Seeking a Hierarchical Prototype for Multimodal Gesture Recognition

Yunan Li; Tianyu Qi; Zhuoqi Ma; Dou Quan; Qiguang Miao

doi:10.1109/TNNLS.2023.3295811

Seeking a Hierarchical Prototype for Multimodal Gesture Recognition

IEEE Trans Neural Netw Learn Syst. 2023 Jul 26:PP. doi: 10.1109/TNNLS.2023.3295811. Online ahead of print.

Authors

Yunan Li, Tianyu Qi, Zhuoqi Ma, Dou Quan, Qiguang Miao

PMID: 37494175
DOI: 10.1109/TNNLS.2023.3295811

Abstract

Gesture recognition has drawn considerable attention from many researchers owing to its wide range of applications. Although significant progress has been made in this field, previous works always focus on how to distinguish between different gesture classes, ignoring the influence of inner-class divergence caused by gesture-irrelevant factors. Meanwhile, for multimodal gesture recognition, feature or score fusion in the final stage is a general choice to combine the information of different modalities. Consequently, the gesture-relevant features in different modalities may be redundant, whereas the complementarity of modalities is not exploited sufficiently. To handle these problems, we propose a hierarchical gesture prototype framework to highlight gesture-relevant features such as poses and motions in this article. This framework consists of a sample-level prototype and a modal-level prototype. The sample-level gesture prototype is established with the structure of a memory bank, which avoids the distraction of gesture-irrelevant factors in each sample, such as the illumination, background, and the performers' appearances. Then the modal-level prototype is obtained via a generative adversarial network (GAN)-based subnetwork, in which the modal-invariant features are extracted and pulled together.
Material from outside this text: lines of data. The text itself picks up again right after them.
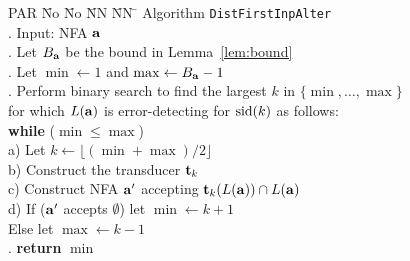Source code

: \documentclass{article}
\theoremstyle{plain}
\theoremstyle{definition}
\theoremstyle{remark}
\newcommand\tsid{\trt_{k}}
\newcommand\db{B}             \newcommand\dbold{D}   \newcommand\pssi{\par\smallskip\indent}
\begin{document}
\begin{figure}[ht]
\begin{tabbing}
PAR \= No \= No \= NN \= NN \=\kill
\> Algorithm \texttt{DistFirstInpAlter} \\
.\> Input: NFA $\mathbf{a}$ \hspace{4mm} \\
.\> Let ${\db_\aut}$ be the bound in Lemma~\ref{lem:bound}\\
.\> Let $\min\leftarrow 1$ and $\max\leftarrow{\db_\aut}-1$ \\
.\> Perform binary search to find  the largest $k$ in
      $\{\min,\ldots,\max\}$ \\
\>  \> for which $L(\mathbf{a})$ is error-detecting for $\mathrm{sid}(k)$ as follows: \\
\>  \>  \textbf{while} ($\min\le \max$)\\
\>  \>  a)\> Let $k\leftarrow\lfloor(\min+\max)/2\rfloor$\\
\>   \> b)\> Construct the transducer $\tsid$ \\
\>   \> c)\> Construct NFA  $\mathbf{a}'$ accepting $\tsid(L(\aut))\cap L(\aut)$\\
\>   \> d)\> If ($\mathbf{a}'$ accepts $\emptyset$)  let $\min\leftarrow k+1$\\
\>   \> \>  Else  let $\max\leftarrow k-1$\\
. \> \textbf{return} $\min$
\end{tabbing}
\end{figure}
\end{document}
Meanwhile, the modal-specific attribute features are used to synthesize the feature of other modalities, and the circulation of modality information helps to leverage their complementarity. Extensive experiments on three widely used gesture datasets demonstrate that our method is effective to highlight gesture-relevant features and can outperform the state-of-the-art methods.